VAR_AND_ES: SHAZAM code for computing VaR and Expected Shortfall

Since the primary goal of this program to estimate the likelihood of extreme losses (or big, unusual losses) for investors in stock markets, in Shazam program we set first the sample size (the range of the time series data) available for estimation process. In our case, the sample size extends from 1 to 1000 observations of stock prices. Immediate to the sample size command, the READ statement follows to define the variable name under investigation, which in our case is defined as x. Following the read statement, the data set should be pasted or entered.

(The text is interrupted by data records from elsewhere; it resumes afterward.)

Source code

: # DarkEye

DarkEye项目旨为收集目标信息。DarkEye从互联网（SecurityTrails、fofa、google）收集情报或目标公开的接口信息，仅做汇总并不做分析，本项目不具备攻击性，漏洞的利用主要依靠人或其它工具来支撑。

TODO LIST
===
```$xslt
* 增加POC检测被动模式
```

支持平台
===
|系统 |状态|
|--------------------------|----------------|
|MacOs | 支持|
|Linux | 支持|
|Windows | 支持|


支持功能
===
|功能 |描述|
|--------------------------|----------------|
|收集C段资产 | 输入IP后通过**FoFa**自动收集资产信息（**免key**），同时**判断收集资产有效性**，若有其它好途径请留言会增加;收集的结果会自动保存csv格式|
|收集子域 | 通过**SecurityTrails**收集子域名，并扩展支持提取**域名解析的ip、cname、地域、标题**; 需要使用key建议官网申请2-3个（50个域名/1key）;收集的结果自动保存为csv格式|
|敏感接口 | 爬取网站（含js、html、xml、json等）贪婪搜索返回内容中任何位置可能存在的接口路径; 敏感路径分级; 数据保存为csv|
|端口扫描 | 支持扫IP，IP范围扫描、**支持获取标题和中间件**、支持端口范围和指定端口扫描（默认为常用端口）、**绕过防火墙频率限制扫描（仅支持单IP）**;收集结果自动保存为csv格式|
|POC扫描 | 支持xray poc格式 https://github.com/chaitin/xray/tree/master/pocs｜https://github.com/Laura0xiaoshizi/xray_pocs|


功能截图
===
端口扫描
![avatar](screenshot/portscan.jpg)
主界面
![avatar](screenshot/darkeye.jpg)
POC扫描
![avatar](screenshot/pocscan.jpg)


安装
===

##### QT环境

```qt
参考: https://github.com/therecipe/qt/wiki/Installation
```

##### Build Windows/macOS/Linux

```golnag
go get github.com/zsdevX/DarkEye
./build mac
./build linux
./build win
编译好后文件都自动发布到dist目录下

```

Now, compute log transformed stock returns, by successive differencing of stock prices so that (x2=x1-lag(x1)), and then determine the negative return values (x3=x2.LT.0). Estimation of likelihood of extreme risk (or extreme negative returns) justifies the use of the Generalized Pareto Distribution (GPD), which depends on extreme values and two parameters, beta1 (the tail index) and beta2 (the scale parameter). Because GPD density function requires absolute values of of the loss values, we transform the loss values into absolute values, xa=abs(x3). To determine the extreme losses we set the mean of the loss values as a threshold value (u). Set the extreme values as those values of negative returns (in absolute terms) exceeding the threshold value. Use the extreme values to estimate the GPD density parameters. Compute VaR value using the equation, v=u+(beta2/beta1)[{(N/n)(1-q)}**(-beta1)-1], where n is the number of observations of extreme losses, N is the total number of observations. Use VaR value to compute Expected Shortfall value using the relationship, ES=(VaR/1-beta1)+(beta2-ubeta1)/(1-beta1). Finally, back testing is performed by computing the percentage of number of observations of actual negative returns exceeding estimated VaR value.